By Erik Heinrich
The takeover of Canadian stock market operator TMX Group by Maple Group, a consortium of financial institutions, was approved by TMX’s shareholders, bringing to a close more than a year of sometimes acrimonious negotiations with shareholders as well as regulators.
Bay Street, Toronto’s financial hub, is in home to the Toronto Stock Exchange
The approval of the $3.8 billion bid brings all of Canada’s main securities exchanges under a single parent company that combines the Toronto Stock Exchange (TSX) with its main rival, Alpha. It also incorporates the Canadian Depository for Securities, which clears and settles all stock trades in Canada.
As a result, the new TMX will control some 85% of Canadian stock trading, adding Alpha’s 20% share to the 65% it already controls through the Toronto Stock Exchange and junior TSX Venture Exchange.
A sticking point to Maple’s plan to acquire the Alpha Group, TMX’s biggest domestic competitor, was that the alternative trading system was already partly owned by Maple shareholders.
Regulators and investment dealers alike are worried that such a high concentration of power will not be good for Bay Street, Canada’s financial hub in Toronto, because they fear it cannot be adequately supervised.
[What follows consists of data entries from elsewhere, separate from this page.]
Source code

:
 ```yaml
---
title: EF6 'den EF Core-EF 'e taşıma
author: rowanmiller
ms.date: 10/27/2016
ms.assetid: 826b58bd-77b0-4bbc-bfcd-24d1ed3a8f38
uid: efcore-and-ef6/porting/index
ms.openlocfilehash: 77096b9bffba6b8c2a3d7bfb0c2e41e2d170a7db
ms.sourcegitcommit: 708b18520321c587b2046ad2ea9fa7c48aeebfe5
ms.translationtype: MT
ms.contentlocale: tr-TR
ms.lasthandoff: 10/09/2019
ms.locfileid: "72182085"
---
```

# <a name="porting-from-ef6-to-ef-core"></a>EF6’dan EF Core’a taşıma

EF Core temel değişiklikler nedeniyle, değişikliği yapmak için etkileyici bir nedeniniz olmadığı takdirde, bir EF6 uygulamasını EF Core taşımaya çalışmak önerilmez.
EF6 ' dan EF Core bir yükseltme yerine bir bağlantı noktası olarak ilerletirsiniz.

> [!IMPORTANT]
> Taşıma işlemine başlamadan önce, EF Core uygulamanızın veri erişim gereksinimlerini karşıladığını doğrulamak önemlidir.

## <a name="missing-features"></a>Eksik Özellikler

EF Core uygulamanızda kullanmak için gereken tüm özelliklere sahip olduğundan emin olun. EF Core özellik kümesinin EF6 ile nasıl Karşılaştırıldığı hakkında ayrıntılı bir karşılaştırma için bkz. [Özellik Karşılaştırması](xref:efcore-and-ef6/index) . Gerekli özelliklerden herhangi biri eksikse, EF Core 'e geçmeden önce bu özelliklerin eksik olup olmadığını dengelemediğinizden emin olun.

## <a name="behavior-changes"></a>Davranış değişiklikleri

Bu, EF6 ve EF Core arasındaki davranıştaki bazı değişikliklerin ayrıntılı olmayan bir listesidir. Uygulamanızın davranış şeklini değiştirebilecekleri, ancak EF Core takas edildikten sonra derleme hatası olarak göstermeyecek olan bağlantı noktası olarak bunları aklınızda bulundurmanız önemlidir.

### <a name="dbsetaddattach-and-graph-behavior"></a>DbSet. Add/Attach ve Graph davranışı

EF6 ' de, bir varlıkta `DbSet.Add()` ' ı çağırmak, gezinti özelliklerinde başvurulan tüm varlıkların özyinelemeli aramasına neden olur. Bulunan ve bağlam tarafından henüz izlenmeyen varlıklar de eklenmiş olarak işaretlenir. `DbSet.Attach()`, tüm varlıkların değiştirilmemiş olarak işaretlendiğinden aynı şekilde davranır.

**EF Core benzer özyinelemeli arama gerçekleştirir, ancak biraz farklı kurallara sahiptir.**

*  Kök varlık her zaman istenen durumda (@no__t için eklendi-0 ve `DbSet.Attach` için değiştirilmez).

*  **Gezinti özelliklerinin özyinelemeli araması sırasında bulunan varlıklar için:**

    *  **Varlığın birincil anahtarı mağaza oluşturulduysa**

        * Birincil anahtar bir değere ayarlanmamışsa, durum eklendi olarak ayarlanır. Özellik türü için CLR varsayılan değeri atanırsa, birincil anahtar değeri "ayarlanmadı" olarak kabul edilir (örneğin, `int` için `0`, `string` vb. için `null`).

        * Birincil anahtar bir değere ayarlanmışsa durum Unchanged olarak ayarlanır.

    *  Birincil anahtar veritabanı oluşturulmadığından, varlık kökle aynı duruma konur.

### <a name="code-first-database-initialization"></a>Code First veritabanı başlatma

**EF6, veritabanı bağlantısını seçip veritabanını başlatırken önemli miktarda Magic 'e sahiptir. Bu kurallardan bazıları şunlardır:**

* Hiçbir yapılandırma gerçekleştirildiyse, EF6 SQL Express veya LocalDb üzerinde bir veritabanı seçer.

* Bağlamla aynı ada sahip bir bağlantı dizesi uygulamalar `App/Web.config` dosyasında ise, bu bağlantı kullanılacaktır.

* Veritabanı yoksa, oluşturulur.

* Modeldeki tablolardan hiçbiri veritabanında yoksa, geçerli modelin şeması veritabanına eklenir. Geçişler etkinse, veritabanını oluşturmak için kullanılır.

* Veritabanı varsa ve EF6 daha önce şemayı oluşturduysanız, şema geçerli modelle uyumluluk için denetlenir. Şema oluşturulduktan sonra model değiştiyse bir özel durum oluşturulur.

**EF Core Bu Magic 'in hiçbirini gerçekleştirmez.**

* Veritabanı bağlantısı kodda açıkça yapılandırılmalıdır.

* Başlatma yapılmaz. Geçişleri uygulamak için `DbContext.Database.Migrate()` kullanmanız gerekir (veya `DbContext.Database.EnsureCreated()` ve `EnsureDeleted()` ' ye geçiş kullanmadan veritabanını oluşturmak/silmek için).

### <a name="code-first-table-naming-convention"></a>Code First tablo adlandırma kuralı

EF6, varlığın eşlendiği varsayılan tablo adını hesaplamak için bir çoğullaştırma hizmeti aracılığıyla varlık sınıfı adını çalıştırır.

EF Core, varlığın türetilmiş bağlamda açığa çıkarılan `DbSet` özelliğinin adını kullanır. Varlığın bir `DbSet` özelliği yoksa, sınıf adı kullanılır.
Even now as ink on the deal dries, concerns remain over how Maple (whose owners are some of the country’s biggest banks and securities underwriters, including TD Bank, Scotiabank and CIBC) might use the TMX Group to unfairly limit competition in the securities market.
Certainly if a consortium of lending institutions led by Bank of America Merrill Lynch and Wells Fargo made a similar bid for the NYSE and Nasdaq, it’s unlikely that their proposal would receive regulatory approval in the U.S.
Canada’s Competition Bureau warned as recently as April that it had serious concerns about the Maple-TMX deal, but it appears to have tossed caution to the wind and embraced the proposal.